Task goal
Repeat every record below exactly, leaving out the pictures.
───── Information provided
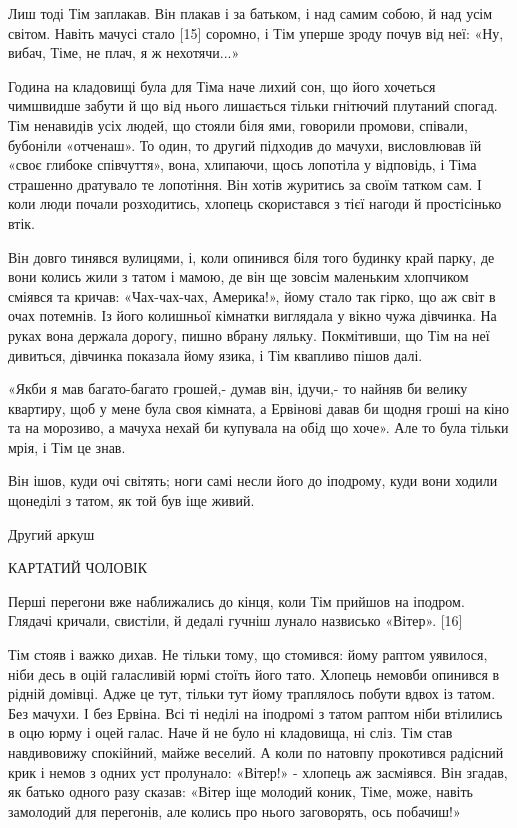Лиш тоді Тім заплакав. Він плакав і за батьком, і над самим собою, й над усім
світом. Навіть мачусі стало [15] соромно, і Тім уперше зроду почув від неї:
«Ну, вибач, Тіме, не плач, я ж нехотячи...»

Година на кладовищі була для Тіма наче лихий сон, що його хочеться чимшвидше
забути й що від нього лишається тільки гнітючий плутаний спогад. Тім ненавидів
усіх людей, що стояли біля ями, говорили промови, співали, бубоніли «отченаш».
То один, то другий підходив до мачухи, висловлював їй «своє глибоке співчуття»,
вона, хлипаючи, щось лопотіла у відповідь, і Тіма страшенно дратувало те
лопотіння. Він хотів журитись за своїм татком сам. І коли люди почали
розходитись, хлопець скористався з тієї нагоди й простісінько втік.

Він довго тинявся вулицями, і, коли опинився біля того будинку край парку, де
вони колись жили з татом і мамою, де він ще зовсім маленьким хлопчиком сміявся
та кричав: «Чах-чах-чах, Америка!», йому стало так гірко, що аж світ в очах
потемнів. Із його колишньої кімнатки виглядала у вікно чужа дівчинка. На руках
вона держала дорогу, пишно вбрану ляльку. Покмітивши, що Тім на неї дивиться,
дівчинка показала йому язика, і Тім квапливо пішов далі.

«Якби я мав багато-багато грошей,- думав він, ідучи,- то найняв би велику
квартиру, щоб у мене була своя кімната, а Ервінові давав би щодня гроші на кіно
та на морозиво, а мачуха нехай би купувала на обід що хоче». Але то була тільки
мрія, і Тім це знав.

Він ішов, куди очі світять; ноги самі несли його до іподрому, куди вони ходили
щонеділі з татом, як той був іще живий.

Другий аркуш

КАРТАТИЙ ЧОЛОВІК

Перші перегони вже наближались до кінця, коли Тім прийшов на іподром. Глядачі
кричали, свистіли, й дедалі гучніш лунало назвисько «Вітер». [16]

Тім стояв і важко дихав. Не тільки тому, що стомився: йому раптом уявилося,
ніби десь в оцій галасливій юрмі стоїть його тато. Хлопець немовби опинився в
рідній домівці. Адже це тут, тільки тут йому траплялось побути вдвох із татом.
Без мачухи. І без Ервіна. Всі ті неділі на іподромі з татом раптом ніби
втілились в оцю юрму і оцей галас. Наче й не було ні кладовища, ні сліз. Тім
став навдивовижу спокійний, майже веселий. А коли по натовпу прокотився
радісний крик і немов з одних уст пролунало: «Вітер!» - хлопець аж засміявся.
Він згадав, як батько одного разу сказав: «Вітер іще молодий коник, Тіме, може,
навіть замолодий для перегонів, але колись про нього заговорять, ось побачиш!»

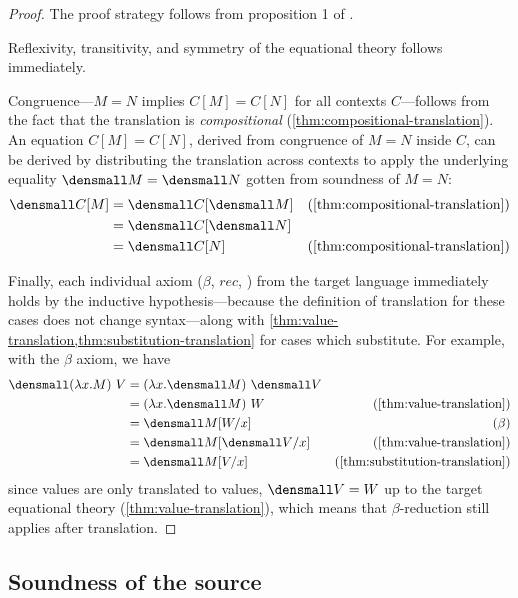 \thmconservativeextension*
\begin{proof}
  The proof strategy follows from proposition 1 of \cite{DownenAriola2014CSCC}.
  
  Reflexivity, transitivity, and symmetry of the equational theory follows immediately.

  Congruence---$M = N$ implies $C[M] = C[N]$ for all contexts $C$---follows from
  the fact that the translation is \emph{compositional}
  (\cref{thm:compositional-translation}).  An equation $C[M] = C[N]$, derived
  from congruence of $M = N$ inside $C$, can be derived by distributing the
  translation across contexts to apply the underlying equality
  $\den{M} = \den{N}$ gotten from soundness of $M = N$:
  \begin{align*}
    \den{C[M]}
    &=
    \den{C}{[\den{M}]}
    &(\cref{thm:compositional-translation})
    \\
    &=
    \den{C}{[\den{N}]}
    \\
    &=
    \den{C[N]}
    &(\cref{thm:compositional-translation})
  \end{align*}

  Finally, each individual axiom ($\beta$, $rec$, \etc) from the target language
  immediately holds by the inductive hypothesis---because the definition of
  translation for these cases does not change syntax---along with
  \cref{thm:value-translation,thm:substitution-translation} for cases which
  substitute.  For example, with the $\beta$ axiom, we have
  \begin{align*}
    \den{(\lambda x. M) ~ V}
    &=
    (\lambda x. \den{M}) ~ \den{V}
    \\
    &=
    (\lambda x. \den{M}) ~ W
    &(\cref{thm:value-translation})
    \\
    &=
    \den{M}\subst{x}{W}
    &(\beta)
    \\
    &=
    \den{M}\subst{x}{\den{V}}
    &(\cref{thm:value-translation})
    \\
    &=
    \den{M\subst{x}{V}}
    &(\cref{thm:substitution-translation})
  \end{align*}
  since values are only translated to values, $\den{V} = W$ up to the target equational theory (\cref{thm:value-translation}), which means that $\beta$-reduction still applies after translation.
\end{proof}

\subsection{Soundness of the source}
──────────
Expected answer
Лиш тоді Тім заплакав. Він плакав і за батьком, і над самим собою, й над усім
світом. Навіть мачусі стало [15] соромно, і Тім уперше зроду почув від неї:
«Ну, вибач, Тіме, не плач, я ж нехотячи...»

Година на кладовищі була для Тіма наче лихий сон, що його хочеться чимшвидше
забути й що від нього лишається тільки гнітючий плутаний спогад. Тім ненавидів
усіх людей, що стояли біля ями, говорили промови, співали, бубоніли «отченаш».
То один, то другий підходив до мачухи, висловлював їй «своє глибоке співчуття»,
вона, хлипаючи, щось лопотіла у відповідь, і Тіма страшенно дратувало те
лопотіння. Він хотів журитись за своїм татком сам. І коли люди почали
розходитись, хлопець скористався з тієї нагоди й простісінько втік.

Він довго тинявся вулицями, і, коли опинився біля того будинку край парку, де
вони колись жили з татом і мамою, де він ще зовсім маленьким хлопчиком сміявся
та кричав: «Чах-чах-чах, Америка!», йому стало так гірко, що аж світ в очах
потемнів. Із його колишньої кімнатки виглядала у вікно чужа дівчинка. На руках
вона держала дорогу, пишно вбрану ляльку. Покмітивши, що Тім на неї дивиться,
дівчинка показала йому язика, і Тім квапливо пішов далі.

«Якби я мав багато-багато грошей,- думав він, ідучи,- то найняв би велику
квартиру, щоб у мене була своя кімната, а Ервінові давав би щодня гроші на кіно
та на морозиво, а мачуха нехай би купувала на обід що хоче». Але то була тільки
мрія, і Тім це знав.

Він ішов, куди очі світять; ноги самі несли його до іподрому, куди вони ходили
щонеділі з татом, як той був іще живий.

Другий аркуш

КАРТАТИЙ ЧОЛОВІК

Перші перегони вже наближались до кінця, коли Тім прийшов на іподром. Глядачі
кричали, свистіли, й дедалі гучніш лунало назвисько «Вітер». [16]

Тім стояв і важко дихав. Не тільки тому, що стомився: йому раптом уявилося,
ніби десь в оцій галасливій юрмі стоїть його тато. Хлопець немовби опинився в
рідній домівці. Адже це тут, тільки тут йому траплялось побути вдвох із татом.
Без мачухи. І без Ервіна. Всі ті неділі на іподромі з татом раптом ніби
втілились в оцю юрму і оцей галас. Наче й не було ні кладовища, ні сліз. Тім
став навдивовижу спокійний, майже веселий. А коли по натовпу прокотився
радісний крик і немов з одних уст пролунало: «Вітер!» - хлопець аж засміявся.
Він згадав, як батько одного разу сказав: «Вітер іще молодий коник, Тіме, може,
навіть замолодий для перегонів, але колись про нього заговорять, ось побачиш!»

 \thmconservativeextension*
\begin{proof}
  The proof strategy follows from proposition 1 of \cite{DownenAriola2014CSCC}.
  
  Reflexivity, transitivity, and symmetry of the equational theory follows immediately.

  Congruence---$M = N$ implies $C[M] = C[N]$ for all contexts $C$---follows from
  the fact that the translation is \emph{compositional}
  (\cref{thm:compositional-translation}).  An equation $C[M] = C[N]$, derived
  from congruence of $M = N$ inside $C$, can be derived by distributing the
  translation across contexts to apply the underlying equality
  $\den{M} = \den{N}$ gotten from soundness of $M = N$:
  \begin{align*}
    \den{C[M]}
    &=
    \den{C}{[\den{M}]}
    &(\cref{thm:compositional-translation})
    \\
    &=
    \den{C}{[\den{N}]}
    \\
    &=
    \den{C[N]}
    &(\cref{thm:compositional-translation})
  \end{align*}

  Finally, each individual axiom ($\beta$, $rec$, \etc) from the target language
  immediately holds by the inductive hypothesis---because the definition of
  translation for these cases does not change syntax---along with
  \cref{thm:value-translation,thm:substitution-translation} for cases which
  substitute.  For example, with the $\beta$ axiom, we have
  \begin{align*}
    \den{(\lambda x. M) ~ V}
    &=
    (\lambda x. \den{M}) ~ \den{V}
    \\
    &=
    (\lambda x. \den{M}) ~ W
    &(\cref{thm:value-translation})
    \\
    &=
    \den{M}\subst{x}{W}
    &(\beta)
    \\
    &=
    \den{M}\subst{x}{\den{V}}
    &(\cref{thm:value-translation})
    \\
    &=
    \den{M\subst{x}{V}}
    &(\cref{thm:substitution-translation})
  \end{align*}
  since values are only translated to values, $\den{V} = W$ up to the target equational theory (\cref{thm:value-translation}), which means that $\beta$-reduction still applies after translation.
\end{proof}

\subsection{Soundness of the source}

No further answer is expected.